**Items from a data source**
§ §

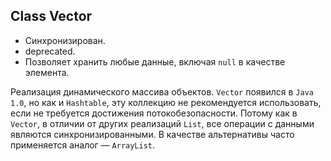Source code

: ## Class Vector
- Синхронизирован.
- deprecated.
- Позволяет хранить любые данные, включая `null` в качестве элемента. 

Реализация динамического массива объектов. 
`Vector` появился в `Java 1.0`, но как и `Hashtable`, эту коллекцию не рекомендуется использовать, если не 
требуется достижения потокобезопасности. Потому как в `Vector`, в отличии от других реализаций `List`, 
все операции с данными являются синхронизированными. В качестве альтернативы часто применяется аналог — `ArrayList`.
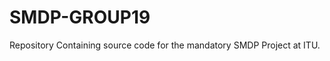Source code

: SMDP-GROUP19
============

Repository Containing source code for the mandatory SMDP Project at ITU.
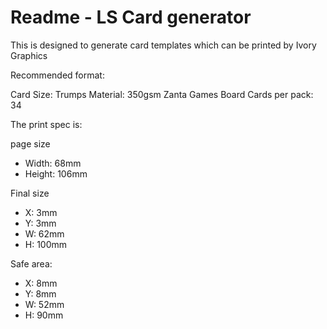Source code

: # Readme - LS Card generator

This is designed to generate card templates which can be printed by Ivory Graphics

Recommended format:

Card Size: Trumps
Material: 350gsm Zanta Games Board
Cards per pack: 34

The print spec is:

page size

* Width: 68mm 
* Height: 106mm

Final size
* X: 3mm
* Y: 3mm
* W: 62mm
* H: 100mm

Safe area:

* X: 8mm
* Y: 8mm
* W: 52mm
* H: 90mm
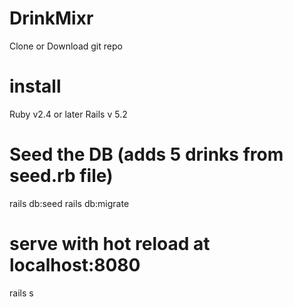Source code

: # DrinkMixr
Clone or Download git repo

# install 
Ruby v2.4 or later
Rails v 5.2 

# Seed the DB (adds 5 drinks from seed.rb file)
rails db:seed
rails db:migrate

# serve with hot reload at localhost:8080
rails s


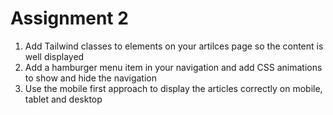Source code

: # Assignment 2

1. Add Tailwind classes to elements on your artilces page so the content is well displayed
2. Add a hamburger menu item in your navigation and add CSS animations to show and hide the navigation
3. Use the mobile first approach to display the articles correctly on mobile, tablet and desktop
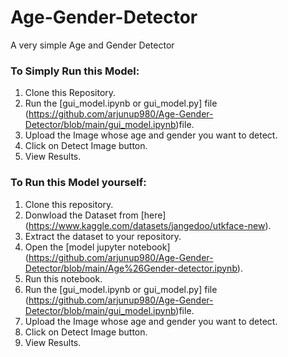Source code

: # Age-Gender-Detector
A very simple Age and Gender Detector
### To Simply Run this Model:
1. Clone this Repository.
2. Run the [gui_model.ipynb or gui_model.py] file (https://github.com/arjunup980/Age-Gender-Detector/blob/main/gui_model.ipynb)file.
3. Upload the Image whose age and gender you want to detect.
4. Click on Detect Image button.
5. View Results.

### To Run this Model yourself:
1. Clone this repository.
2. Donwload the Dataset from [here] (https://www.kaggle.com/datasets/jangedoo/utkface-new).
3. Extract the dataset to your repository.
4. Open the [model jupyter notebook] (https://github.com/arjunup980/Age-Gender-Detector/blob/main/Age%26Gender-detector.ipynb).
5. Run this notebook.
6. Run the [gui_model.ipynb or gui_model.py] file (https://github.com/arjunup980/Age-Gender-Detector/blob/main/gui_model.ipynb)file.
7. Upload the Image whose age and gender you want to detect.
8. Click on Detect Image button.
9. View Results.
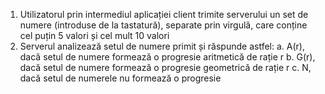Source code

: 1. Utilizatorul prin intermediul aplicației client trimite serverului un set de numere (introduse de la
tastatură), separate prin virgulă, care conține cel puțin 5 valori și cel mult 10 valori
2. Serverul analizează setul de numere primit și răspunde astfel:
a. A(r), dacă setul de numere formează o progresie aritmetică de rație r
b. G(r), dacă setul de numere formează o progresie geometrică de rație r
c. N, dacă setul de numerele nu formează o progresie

§ §

**What you have to do**
Please copy the entries in full. Leave each image out.

**Response to this exercise**
Source code

: ## Class Vector
- Синхронизирован.
- deprecated.
- Позволяет хранить любые данные, включая `null` в качестве элемента. 

Реализация динамического массива объектов. 
`Vector` появился в `Java 1.0`, но как и `Hashtable`, эту коллекцию не рекомендуется использовать, если не 
требуется достижения потокобезопасности. Потому как в `Vector`, в отличии от других реализаций `List`, 
все операции с данными являются синхронизированными. В качестве альтернативы часто применяется аналог — `ArrayList`.
Source code

: SMDP-GROUP19
============

Repository Containing source code for the mandatory SMDP Project at ITU.
Source code

: # Readme - LS Card generator

This is designed to generate card templates which can be printed by Ivory Graphics

Recommended format:

Card Size: Trumps
Material: 350gsm Zanta Games Board
Cards per pack: 34

The print spec is:

page size

* Width: 68mm 
* Height: 106mm

Final size
* X: 3mm
* Y: 3mm
* W: 62mm
* H: 100mm

Safe area:

* X: 8mm
* Y: 8mm
* W: 52mm
* H: 90mm
Source code

: # DrinkMixr
Clone or Download git repo

# install 
Ruby v2.4 or later
Rails v 5.2 

# Seed the DB (adds 5 drinks from seed.rb file)
rails db:seed
rails db:migrate

# serve with hot reload at localhost:8080
rails s


Source code

: # Assignment 2

1. Add Tailwind classes to elements on your artilces page so the content is well displayed
2. Add a hamburger menu item in your navigation and add CSS animations to show and hide the navigation
3. Use the mobile first approach to display the articles correctly on mobile, tablet and desktop
Source code

: # Age-Gender-Detector
A very simple Age and Gender Detector
### To Simply Run this Model:
1. Clone this Repository.
2. Run the [gui_model.ipynb or gui_model.py] file (https://github.com/arjunup980/Age-Gender-Detector/blob/main/gui_model.ipynb)file.
3. Upload the Image whose age and gender you want to detect.
4. Click on Detect Image button.
5. View Results.

### To Run this Model yourself:
1. Clone this repository.
2. Donwload the Dataset from [here] (https://www.kaggle.com/datasets/jangedoo/utkface-new).
3. Extract the dataset to your repository.
4. Open the [model jupyter notebook] (https://github.com/arjunup980/Age-Gender-Detector/blob/main/Age%26Gender-detector.ipynb).
5. Run this notebook.
6. Run the [gui_model.ipynb or gui_model.py] file (https://github.com/arjunup980/Age-Gender-Detector/blob/main/gui_model.ipynb)file.
7. Upload the Image whose age and gender you want to detect.
8. Click on Detect Image button.
9. View Results.
Source code

: 1. Utilizatorul prin intermediul aplicației client trimite serverului un set de numere (introduse de la
tastatură), separate prin virgulă, care conține cel puțin 5 valori și cel mult 10 valori
2. Serverul analizează setul de numere primit și răspunde astfel:
a. A(r), dacă setul de numere formează o progresie aritmetică de rație r
b. G(r), dacă setul de numere formează o progresie geometrică de rație r
c. N, dacă setul de numerele nu formează o progresie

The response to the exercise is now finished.